東急株式会社と東急電鉄株式会社(以下、両社)は、田園都市線地下区間5駅(池尻大橋駅~用賀駅)のリニューアルプロジェクト
「Green UNDER GROUND」第2弾の桜新町駅リニューアル工事において、北口、西口出入口上家(以下、本物件)を木材で新設します。全ての構造部材を木材とした地下駅から地上への出入口上家は全国で初めて※1です。
本物件の周辺は、八重桜とソメイヨシノの桜並木が連なることから、桜新町の街並みに溶け込み、お客さまをやさしく出迎える勾配屋根の外観とし、軽やかな印象の木造トラス構造※2を採用しました。その立体的な構造を美しく演出するため梁上の間接照明を用い、夜は部材の隙間から行灯のように町並みを彩ります。個性的でありながらも、日々の桜新町の人々の暮らしに寄り添い親近感のあるデザインとなっています。使用木材の一部には青森県産材を取り入れ2004年から続く「桜新町ねぶた祭り」をはじめとする桜新町と青森の交流の歴史を受け継いでいます。北口出入口から段階的に着手し、北口、西口出入口上屋全ての工事は2025年度竣工予定です。
なお本物件では、CO2約7tを固定化し、CO2排出量を抑制するとともに、地方木材を積極的に活用し“地産都消”を推進することで、持続的な森林整備と林業振興の実現にも貢献します。

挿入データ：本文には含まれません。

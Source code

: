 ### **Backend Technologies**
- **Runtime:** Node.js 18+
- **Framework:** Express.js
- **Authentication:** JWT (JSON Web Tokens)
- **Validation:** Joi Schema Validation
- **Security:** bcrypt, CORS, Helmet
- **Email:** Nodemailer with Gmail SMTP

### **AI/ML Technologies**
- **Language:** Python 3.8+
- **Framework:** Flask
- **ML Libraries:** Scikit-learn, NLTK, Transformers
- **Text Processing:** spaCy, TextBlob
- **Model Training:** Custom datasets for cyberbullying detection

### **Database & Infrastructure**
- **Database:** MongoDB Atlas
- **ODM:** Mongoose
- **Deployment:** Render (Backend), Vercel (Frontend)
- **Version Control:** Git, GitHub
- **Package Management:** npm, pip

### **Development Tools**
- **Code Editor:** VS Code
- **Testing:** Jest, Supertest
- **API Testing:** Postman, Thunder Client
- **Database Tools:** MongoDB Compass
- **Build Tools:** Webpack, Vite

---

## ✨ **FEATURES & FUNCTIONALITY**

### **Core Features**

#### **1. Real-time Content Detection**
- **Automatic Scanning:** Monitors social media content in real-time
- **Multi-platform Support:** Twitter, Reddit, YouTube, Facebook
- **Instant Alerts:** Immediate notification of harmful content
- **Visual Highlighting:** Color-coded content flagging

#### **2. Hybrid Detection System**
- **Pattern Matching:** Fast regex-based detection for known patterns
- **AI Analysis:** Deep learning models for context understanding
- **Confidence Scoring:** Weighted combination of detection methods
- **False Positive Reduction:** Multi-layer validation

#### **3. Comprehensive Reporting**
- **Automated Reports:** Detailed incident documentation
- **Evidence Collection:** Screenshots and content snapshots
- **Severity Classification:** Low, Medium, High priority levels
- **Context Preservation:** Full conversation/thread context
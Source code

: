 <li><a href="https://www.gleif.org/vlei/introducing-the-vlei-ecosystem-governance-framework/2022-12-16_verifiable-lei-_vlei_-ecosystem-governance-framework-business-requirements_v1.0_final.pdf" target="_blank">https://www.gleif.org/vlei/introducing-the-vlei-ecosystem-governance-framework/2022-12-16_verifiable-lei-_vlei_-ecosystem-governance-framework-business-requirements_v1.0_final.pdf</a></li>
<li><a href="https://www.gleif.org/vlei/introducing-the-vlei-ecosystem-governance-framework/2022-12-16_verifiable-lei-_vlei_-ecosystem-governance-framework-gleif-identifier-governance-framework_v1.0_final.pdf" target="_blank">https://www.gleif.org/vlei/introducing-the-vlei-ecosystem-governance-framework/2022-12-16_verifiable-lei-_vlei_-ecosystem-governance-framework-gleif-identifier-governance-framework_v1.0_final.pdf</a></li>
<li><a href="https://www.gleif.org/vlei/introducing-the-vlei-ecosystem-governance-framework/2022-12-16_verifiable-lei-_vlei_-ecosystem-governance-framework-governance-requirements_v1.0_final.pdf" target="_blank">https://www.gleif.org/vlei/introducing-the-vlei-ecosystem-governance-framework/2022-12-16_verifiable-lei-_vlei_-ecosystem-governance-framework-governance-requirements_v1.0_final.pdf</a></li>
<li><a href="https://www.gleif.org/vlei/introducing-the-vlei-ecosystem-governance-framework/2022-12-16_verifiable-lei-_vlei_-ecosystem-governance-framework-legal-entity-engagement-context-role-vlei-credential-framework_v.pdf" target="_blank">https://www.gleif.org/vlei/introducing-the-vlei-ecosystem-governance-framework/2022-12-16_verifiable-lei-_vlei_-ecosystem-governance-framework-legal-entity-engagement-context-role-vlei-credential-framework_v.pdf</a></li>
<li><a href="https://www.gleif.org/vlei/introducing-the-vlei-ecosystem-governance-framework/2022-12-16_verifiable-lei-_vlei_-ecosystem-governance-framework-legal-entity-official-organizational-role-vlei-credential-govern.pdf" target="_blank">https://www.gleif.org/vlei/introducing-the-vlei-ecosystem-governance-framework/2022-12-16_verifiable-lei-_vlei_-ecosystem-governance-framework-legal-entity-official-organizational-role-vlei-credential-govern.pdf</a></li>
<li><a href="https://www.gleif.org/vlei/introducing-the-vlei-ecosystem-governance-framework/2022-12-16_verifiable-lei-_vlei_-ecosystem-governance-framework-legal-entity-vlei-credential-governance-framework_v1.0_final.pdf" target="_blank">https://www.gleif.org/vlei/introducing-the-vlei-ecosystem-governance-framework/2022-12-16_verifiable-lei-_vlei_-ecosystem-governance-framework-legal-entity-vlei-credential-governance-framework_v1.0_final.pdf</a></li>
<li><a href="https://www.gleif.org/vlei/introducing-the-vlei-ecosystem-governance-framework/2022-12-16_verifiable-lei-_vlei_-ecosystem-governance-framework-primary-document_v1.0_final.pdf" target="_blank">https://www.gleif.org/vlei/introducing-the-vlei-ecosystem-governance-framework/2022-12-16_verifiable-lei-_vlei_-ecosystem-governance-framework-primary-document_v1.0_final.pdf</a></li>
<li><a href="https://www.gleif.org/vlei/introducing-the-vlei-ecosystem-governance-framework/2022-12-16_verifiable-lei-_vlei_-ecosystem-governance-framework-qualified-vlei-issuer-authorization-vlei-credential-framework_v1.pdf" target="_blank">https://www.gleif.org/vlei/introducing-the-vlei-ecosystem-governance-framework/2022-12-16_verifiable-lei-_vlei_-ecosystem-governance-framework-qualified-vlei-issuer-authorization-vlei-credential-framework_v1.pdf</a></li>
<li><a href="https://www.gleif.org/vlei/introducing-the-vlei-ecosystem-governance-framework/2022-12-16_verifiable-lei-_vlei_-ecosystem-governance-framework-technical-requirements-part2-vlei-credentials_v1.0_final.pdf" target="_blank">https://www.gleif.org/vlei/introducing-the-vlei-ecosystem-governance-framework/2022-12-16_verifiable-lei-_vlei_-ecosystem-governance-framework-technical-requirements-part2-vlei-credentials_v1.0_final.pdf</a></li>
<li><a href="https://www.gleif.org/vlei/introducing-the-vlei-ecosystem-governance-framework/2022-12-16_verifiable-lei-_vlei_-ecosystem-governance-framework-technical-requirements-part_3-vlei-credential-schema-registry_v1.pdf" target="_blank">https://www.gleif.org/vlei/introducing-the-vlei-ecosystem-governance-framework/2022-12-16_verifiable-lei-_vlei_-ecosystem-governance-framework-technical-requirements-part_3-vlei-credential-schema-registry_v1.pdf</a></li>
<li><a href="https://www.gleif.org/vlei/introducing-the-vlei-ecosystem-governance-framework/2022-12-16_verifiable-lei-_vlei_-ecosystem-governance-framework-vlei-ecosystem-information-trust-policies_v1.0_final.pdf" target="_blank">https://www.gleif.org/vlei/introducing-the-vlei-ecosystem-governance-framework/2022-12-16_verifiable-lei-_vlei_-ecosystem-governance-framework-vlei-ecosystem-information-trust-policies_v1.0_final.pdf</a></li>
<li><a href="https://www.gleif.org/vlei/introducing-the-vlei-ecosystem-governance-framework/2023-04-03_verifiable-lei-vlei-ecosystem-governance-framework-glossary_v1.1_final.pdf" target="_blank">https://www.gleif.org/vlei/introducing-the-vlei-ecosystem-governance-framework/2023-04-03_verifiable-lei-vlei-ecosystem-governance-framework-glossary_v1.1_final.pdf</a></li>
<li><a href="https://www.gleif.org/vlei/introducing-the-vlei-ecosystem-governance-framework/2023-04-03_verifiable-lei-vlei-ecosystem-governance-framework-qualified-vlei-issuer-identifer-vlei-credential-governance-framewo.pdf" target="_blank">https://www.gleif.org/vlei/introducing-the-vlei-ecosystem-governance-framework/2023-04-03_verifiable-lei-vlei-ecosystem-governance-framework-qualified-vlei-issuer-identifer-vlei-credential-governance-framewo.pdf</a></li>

本物件を含む桜新町駅リニューアル工事は、2026年夏(予定)の竣工に向け「WITH THE CHERRYBLOSSOMS」をコンセプトとし、ステーションカラーである桜色の既存タイルを最大限生かしながら、桜新町駅周辺の風景や人々の暮らしに寄り添うような空間の創出を目指しています。地下2階、地下3階のホーム階では、桜並木を想起するアーチ状の壁面を新設し、木材のカウンターやベンチも設置します。
また、本日供用開始した上りホームの空調設備は、駅構内の暑さ改善によるお客さまの快適性向上を目指して大幅な増強・新設を図りました。今後は、第1弾の駒沢大学駅リニューアルに続き、CBM※3による空調設備などの効率的な運用を行うなど、脱炭素・循環型社会に向けた取り組みも実施します。
さらに、長谷川町子美術館との連携により工事期間中の仮囲いにサザエさん一家のキャラクターが出現し、桜新町の魅力を発信する予定です。工事中の現場においても街のにぎわいを創出するなど、地域に開かれた駅づくりも進めます。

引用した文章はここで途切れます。